Hope to fight climate change dashed with static funding – study

As developing countries such as Kenya continue to suffer adverse effects of climate change, the world is set to miss its target to double adaptation finance by 2025.
According to UNEP’s Adaptation Gap Report 2023, instead of increasing, funding has remained stagnant and the consequences for failure to meet the target are expected to be severe especially for countries in the Global South.
Inger Anderson, the Executive Director at UNEP says the result of not meeting this target will be countries seeking loans in order to fund the aftermaths of climate changes.
“Few months ago, the country I call home, Kenya, witnessed one of the worst droughts in 40 years and millions of livestock died. The same country is now socked with extreme flooding. This would have been prevented if the adaptation fund was up to the targets,” she said.
The adaptation fund which was adopted at COP26 at Glasglow was aimed at helping most affected countries and enable them to put preventive measures against climate change.
In the Glasglow agreement, nations agreed to raise the adaptation finance from $20 billion to $350 billion by 2025.
However, Inger said the adaptation gap has grown bigger and its status is threatening major plans country’s have towards implementing its adaptation policies.
“With less than two years to the deadline, adaptation finance is only $40 billion which is a drop in the ocean because developing countries need more than $387 billion annually, to implement and operationalise their national plans. We have forgotten about the promises we made at Glasglow,” she noted.
With poor nations such as Kenya being at the receiving end of the entire climate change cycle, Inger said these failures have pushed them to extreme poverty as they are forced to take loans so as to mitigate the effects of climate change.
She said “at the onset of drought, 1.5 million children in Kenya were under school feeding programmes, but after the drought, the number of pupils who needed school feeding programmes increased to four million. Where was the government supposed to get the money to feed the pupils? They had to take a loan, yet, this is a climate impact issue.”
Anderson notes that this has made the already debt-ridden Kenyan government drown in more debt as they look for ways to resolve the impacts of the global crisis.
Inger said the debt situation is not unique to Kenya as majority of developing countries are facing similar challenges of climate change effects and also inaccessibility to adaptation finance, leaving them only with the option of taking loans from international lenders.
“It is time we relook at adaptation finance and prevent nations like Kenya from sinking into more debts.

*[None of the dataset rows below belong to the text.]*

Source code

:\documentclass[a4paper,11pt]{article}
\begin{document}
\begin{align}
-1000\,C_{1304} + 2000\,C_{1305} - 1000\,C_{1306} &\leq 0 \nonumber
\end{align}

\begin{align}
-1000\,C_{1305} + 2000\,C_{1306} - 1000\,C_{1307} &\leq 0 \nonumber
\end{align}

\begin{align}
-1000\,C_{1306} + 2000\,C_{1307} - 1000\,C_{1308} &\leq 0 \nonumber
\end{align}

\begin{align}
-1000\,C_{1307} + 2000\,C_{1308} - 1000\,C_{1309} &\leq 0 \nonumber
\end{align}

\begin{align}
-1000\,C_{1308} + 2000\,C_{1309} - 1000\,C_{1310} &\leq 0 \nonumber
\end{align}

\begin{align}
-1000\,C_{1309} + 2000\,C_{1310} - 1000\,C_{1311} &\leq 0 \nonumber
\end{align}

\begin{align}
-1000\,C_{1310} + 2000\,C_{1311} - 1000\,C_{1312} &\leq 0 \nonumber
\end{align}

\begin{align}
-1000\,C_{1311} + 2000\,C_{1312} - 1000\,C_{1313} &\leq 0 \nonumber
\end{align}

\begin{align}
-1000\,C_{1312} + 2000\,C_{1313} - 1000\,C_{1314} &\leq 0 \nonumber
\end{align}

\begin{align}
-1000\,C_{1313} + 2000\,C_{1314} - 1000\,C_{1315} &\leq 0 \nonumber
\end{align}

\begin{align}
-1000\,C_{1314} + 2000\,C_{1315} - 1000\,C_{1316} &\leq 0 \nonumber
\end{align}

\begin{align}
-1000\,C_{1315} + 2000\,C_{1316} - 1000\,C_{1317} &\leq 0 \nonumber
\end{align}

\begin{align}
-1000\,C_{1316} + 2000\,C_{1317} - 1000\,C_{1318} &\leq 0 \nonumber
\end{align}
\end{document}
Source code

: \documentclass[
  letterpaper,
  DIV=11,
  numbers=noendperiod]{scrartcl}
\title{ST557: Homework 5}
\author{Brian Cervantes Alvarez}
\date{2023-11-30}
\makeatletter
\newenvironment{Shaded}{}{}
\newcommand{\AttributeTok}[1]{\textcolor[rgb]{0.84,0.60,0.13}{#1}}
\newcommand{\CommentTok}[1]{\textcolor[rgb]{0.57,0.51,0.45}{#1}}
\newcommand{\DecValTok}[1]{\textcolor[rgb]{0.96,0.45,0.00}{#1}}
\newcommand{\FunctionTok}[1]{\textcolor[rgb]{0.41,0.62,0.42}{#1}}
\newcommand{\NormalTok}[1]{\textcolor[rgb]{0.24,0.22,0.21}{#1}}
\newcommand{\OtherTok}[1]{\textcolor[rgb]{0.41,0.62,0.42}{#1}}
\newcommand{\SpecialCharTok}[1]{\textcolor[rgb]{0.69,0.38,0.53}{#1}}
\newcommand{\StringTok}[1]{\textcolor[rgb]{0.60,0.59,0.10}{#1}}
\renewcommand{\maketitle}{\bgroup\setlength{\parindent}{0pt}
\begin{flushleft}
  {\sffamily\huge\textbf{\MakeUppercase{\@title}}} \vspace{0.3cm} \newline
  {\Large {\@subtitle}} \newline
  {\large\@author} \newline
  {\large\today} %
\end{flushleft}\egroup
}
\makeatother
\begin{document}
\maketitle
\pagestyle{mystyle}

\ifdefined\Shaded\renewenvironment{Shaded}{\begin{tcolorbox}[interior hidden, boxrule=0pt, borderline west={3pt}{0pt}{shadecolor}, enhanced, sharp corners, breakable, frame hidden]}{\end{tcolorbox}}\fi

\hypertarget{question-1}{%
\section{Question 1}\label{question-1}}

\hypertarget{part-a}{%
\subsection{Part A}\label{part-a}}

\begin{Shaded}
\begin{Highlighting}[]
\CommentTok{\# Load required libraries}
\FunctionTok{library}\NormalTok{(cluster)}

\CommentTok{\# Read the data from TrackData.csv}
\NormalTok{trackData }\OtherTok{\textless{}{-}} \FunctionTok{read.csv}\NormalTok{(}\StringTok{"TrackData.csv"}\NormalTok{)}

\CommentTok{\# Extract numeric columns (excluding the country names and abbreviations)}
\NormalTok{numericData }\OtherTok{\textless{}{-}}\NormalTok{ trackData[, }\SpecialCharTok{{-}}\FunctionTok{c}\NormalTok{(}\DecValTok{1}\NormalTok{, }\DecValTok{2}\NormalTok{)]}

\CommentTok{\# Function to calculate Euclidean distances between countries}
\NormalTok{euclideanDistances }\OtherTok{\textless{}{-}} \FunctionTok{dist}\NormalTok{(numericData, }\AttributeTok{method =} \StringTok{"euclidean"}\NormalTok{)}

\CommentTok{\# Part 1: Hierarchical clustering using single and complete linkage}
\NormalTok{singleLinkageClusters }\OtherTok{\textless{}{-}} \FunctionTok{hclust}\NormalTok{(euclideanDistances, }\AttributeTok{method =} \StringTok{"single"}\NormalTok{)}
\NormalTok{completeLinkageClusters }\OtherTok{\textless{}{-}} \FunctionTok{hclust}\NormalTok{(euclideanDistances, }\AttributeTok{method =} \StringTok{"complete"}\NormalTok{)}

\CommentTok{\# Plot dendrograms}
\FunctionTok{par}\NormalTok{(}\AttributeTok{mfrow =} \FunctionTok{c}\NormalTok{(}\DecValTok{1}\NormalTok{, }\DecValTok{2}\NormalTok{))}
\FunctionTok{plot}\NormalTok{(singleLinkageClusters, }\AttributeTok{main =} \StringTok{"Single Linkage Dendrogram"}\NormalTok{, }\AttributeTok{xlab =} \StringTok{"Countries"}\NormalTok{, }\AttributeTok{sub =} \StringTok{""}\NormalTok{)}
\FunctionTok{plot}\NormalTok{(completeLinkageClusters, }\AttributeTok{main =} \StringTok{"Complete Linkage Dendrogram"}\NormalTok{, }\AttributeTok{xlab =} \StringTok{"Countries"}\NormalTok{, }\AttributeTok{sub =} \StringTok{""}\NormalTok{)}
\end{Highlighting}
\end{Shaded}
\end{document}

What these countries need are grants and not loans. And that is why we need to increase our efforts towards this fund,” she noted.
Simon Stielle, head of UNFCCC says much attention has been given to mitigation financing, yet, adaptation was a preventive measure that prepares a country’s resilience and taking precaution before the adverse effects hits.
He said despite its importance, global stoke-taking shows its finance has remained stagnant with only $40 billion raised.
“This is why we need to scale up efforts to meet the target. Some of the ways of doing this is by bringing in private sector and international financing institutions with the condition that the finances are affordable, accessible and urgent. Countries wants grants and not loans and therefore should not be punished further with crashing debts,” he said.
And while global leaders fight for the upscaling of this fund, UNEP’s report has given seven core approaches which countries can increase their adaptation finances.
Domestic expenditure and private sector finance have been listed as potentially important sources of adaptation finance with domestic expenditure likely to take up to five per cent of the government budget.